4. Racism and the Evangelical Vote

If there is a single lesson to come out of the 2016 election, it is the apparent and ongoing racism fundamental to American society. In the midst of police killings of unarmed young black men and the #blacklivesmatter movement, it would seem that the Christian religious voice failed to speak with any meaningful power. Indeed, the trends seems more that the white religious voice found some theological affinity with bigotry expressed in anti-minority, anti-migrant, and anti-muslim sentiments. Nor is this an especially revealing factor, with a number of works on the matter issuing also from Evangelical publishers. The revealing element lies in its overtness and immediateness, and this has prompted a number of people to reject their ties to evangelicalism and to defend evangelicalism.

In an effort to understand this, we turn first to the work of Michael Emerson, and Christian Smith. One key argument holds that “white conservative Protestants are more individualistic and less structuralist than other white Americans in their explanations of inequality” (p. 399), and that this approach is based in a theological understanding of sin and salvation (p. 401). This individualism sits in tension with a theological commitment to justice, because “[I]f only blacks would ‘catch the vision’, change their habits, stop trying to shift blame, and apply themselves responsibly – in short, act more Christian, as they define it – racial inequality would be but a memory” (p. 410).
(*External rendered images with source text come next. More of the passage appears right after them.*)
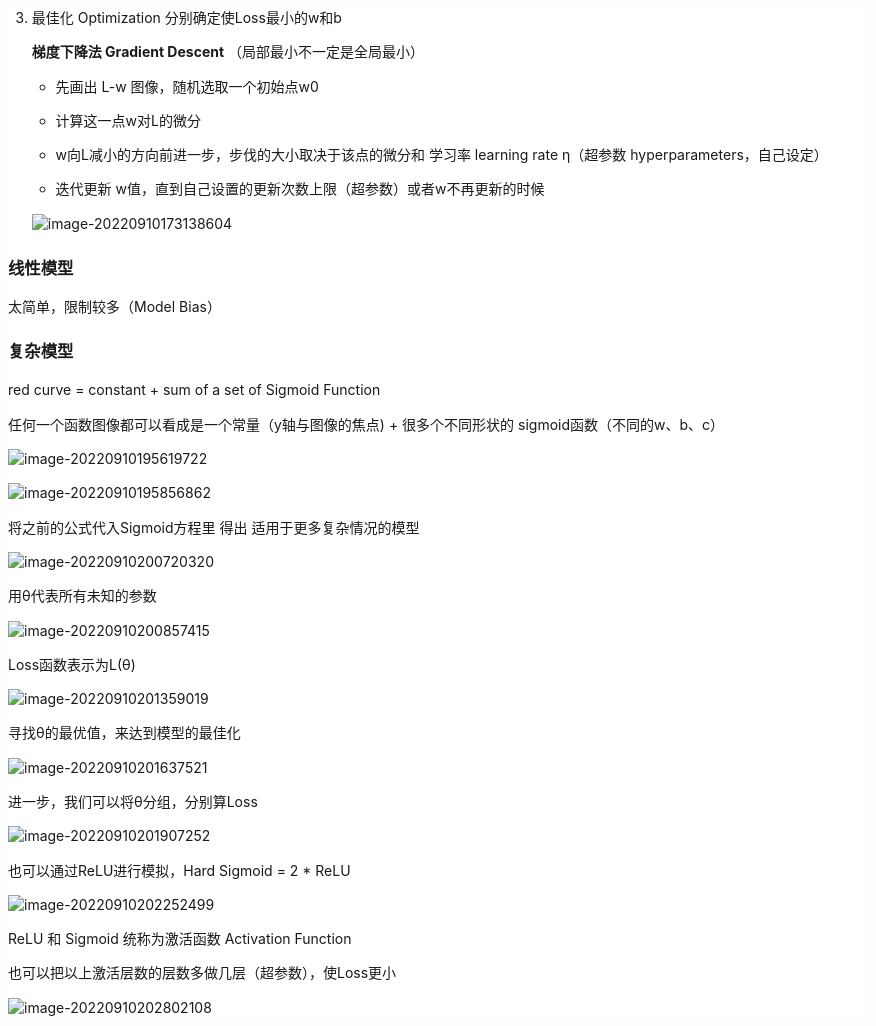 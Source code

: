 3. 最佳化 Optimization  分别确定使Loss最小的w和b 

   **梯度下降法 Gradient Descent** （局部最小不一定是全局最小）

   - 先画出 L-w 图像，随机选取一个初始点w0

   - 计算这一点w对L的微分

   - w向L减小的方向前进一步，步伐的大小取决于该点的微分和 学习率 learning rate  η（超参数 hyperparameters，自己设定）

   - 迭代更新 w值，直到自己设置的更新次数上限（超参数）或者w不再更新的时候

   ![image-20220910173138604](https://raw.githubusercontent.com/Thea-wyj/pic/main/img/image-20220910173138604.png)

### 线性模型

太简单，限制较多（Model Bias）

### 复杂模型

red curve = constant + sum of a set of Sigmoid Function

任何一个函数图像都可以看成是一个常量（y轴与图像的焦点) + 很多个不同形状的 sigmoid函数（不同的w、b、c）

![image-20220910195619722](https://raw.githubusercontent.com/Thea-wyj/pic/main/img/image-20220910195619722.png)

![image-20220910195856862](https://raw.githubusercontent.com/Thea-wyj/pic/main/img/image-20220910195856862.png)

将之前的公式代入Sigmoid方程里 得出 适用于更多复杂情况的模型

![image-20220910200720320](https://raw.githubusercontent.com/Thea-wyj/pic/main/img/image-20220910200720320.png)

用θ代表所有未知的参数

![image-20220910200857415](https://raw.githubusercontent.com/Thea-wyj/pic/main/img/image-20220910200857415.png)

Loss函数表示为L(θ)

![image-20220910201359019](https://raw.githubusercontent.com/Thea-wyj/pic/main/img/image-20220910201359019.png)

寻找θ的最优值，来达到模型的最佳化

![image-20220910201637521](https://raw.githubusercontent.com/Thea-wyj/pic/main/img/image-20220910201637521.png)

进一步，我们可以将θ分组，分别算Loss

![image-20220910201907252](https://raw.githubusercontent.com/Thea-wyj/pic/main/img/image-20220910201907252.png)

也可以通过ReLU进行模拟，Hard Sigmoid = 2 * ReLU

![image-20220910202252499](https://raw.githubusercontent.com/Thea-wyj/pic/main/img/image-20220910202252499.png)

ReLU 和 Sigmoid 统称为激活函数 Activation Function

也可以把以上激活层数的层数多做几层（超参数），使Loss更小

![image-20220910202802108](https://raw.githubusercontent.com/Thea-wyj/pic/main/img/image-20220910202802108.png)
  • Emerson, Michael O., Christian Smith, and David Sikkink. “Equal in Christ, But Not in the World: White Conservative Protestants and Explanations of Black-White Inequality.” Social Problems 46, no. 3 (1999): 398–417.
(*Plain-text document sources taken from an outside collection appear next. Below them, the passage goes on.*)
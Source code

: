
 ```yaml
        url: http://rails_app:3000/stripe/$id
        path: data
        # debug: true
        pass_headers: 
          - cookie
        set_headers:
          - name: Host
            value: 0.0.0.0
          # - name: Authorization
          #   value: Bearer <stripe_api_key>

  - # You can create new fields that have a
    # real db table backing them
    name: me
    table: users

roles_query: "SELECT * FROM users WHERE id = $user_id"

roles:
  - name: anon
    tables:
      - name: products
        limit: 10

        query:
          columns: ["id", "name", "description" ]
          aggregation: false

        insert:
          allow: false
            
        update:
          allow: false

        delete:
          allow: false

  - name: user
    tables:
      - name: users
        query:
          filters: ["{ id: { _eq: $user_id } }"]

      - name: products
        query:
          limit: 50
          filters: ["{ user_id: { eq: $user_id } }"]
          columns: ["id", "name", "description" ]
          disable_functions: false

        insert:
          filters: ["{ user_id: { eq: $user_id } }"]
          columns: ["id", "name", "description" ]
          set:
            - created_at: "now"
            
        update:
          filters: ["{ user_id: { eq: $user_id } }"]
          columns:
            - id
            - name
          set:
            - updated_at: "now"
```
Elsewhere Emerson and Smith comment on “racially homogenous” social worlds of white evangelicals, using the language of “being sheltered, unexposed to racial diversity, insulated, in their own small world” (p. 38). This is important to note given the type of rural/urban divide evident in the voting picture across the individual States. As an example of the concern, according to Wheaton College’s diversity statistics, only 2.9% of the 2016 enrolments are recorded as African American.
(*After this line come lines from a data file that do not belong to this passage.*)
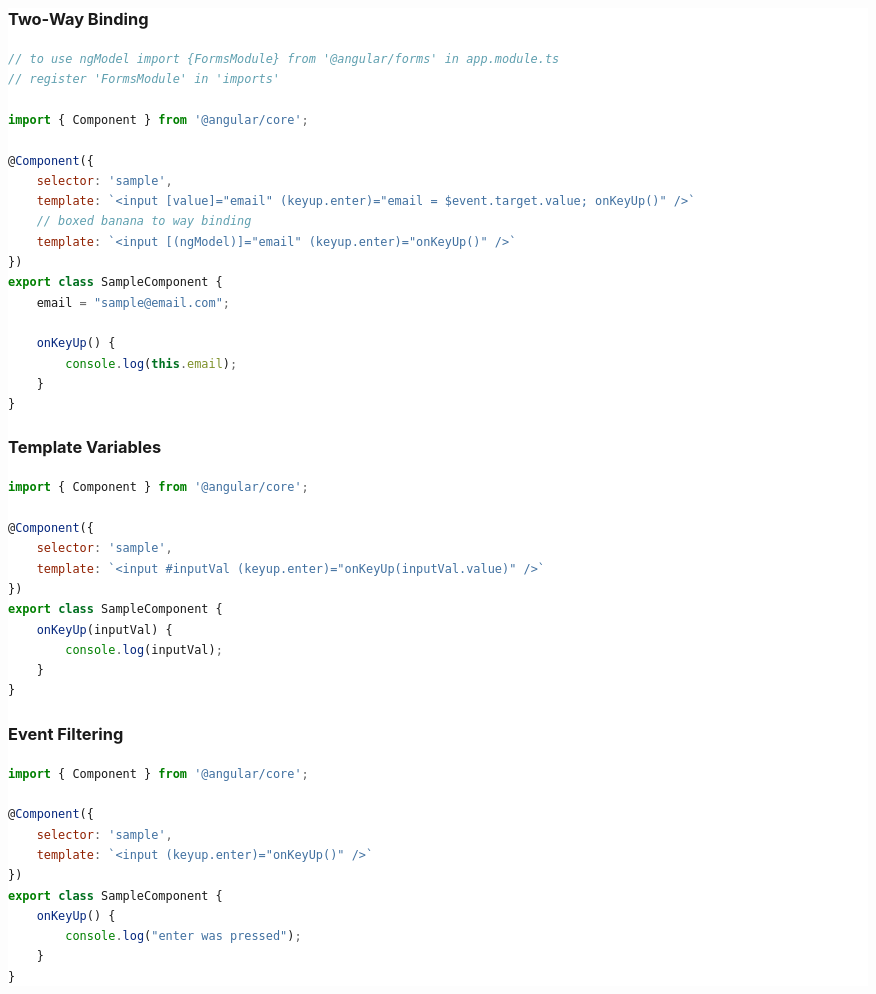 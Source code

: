 
### Two-Way Binding

```javascript
// to use ngModel import {FormsModule} from '@angular/forms' in app.module.ts
// register 'FormsModule' in 'imports'

import { Component } from '@angular/core';

@Component({
    selector: 'sample',
    template: `<input [value]="email" (keyup.enter)="email = $event.target.value; onKeyUp()" />`
    // boxed banana to way binding
    template: `<input [(ngModel)]="email" (keyup.enter)="onKeyUp()" />`
})
export class SampleComponent {
    email = "sample@email.com";

    onKeyUp() {
        console.log(this.email);
    }
}
```

### Template Variables

```javascript
import { Component } from '@angular/core';

@Component({
    selector: 'sample',
    template: `<input #inputVal (keyup.enter)="onKeyUp(inputVal.value)" />`
})
export class SampleComponent {
    onKeyUp(inputVal) {
        console.log(inputVal);
    }
}
```

### Event Filtering

```javascript
import { Component } from '@angular/core';

@Component({
    selector: 'sample',
    template: `<input (keyup.enter)="onKeyUp()" />`
})
export class SampleComponent {
    onKeyUp() {
        console.log("enter was pressed");
    }
}
```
  • Emerson, Michael O. and Christian Smith. “Color-Blinded.” Christianity Today 44 (2000): 36–38.

See also the full-length treatment in:

  • Emerson, Michael O. and Christian Smith. Divided By Faith: Evangelical Religion and the Problem of Race in America. Oxford University Press, 2001.

In reaction to Emerson and Smith, Eric Tranby and Douglas Hartmann accept the basic framework of their argument, but extend the argument in two directions. First, they argue, though Lawrence Bobo’s concept of “laissez-faire racism,” that “principled conservative ideas” include “anti-black stereotypes that justify or legitimate political inaction.” Second, drawing on critical race theory and witness studies, they reject the policitial neutrality of individualistic ideals, arguing that “individualism not only blinds white evangelicals to structural inequalities involving race…but it also provides a discourse and way of thinking that allows its adherents to justify, rationalise, and legitimate the racial status quo” (p. 342).

  • Tranby, Eric and Douglas Hartmann. “Critical Whiteness Theories and the Evangelical “race Problem”: Extending Emerson and Smith’s ‘Divided By Faith’.” Journal for the Scientific Study of Religion 47, no. 3 (2008): 341–59.

This sociological analysis indicates the importance in experience with diversity  for development in theological formulation. But it also makes two obvious points regarding theological commitments. First, the commitment to the widow, orphan, and the stranger, is a commitment under specific conditions, notably those related to power and control. The second looks to the material shape of the theology itself.  For both of these issues, we will read two articles where James Cone is at his incisive best.

  • Cone, James H. “Theology’s Great Sin: Silence in the Face of White Supremacy.” Black Theology 2, no. 2 (2004): 139–52.
  • Cone, James H. “Strange Fruit: The Cross and the Lynching Tree.” Journal of Theology for Southern Africa 148 (2014): 7–17.

For the full-length treatment, see:

  • Cone, James H. The Cross and the Lynching Tree. Maryknoll, NY: Orbis Books, 2013.

Further Reading:

  • Carter, J. Kameron. Race: A Theological Account. Oxford University Press, 2008.
  • Hollinger, David A. “After Cloven Tongues of Fire: Ecumenical Protestantism and the Modern American Encounter With Diversity.” Journal of American History 98, no. 1 (2011): 21–48.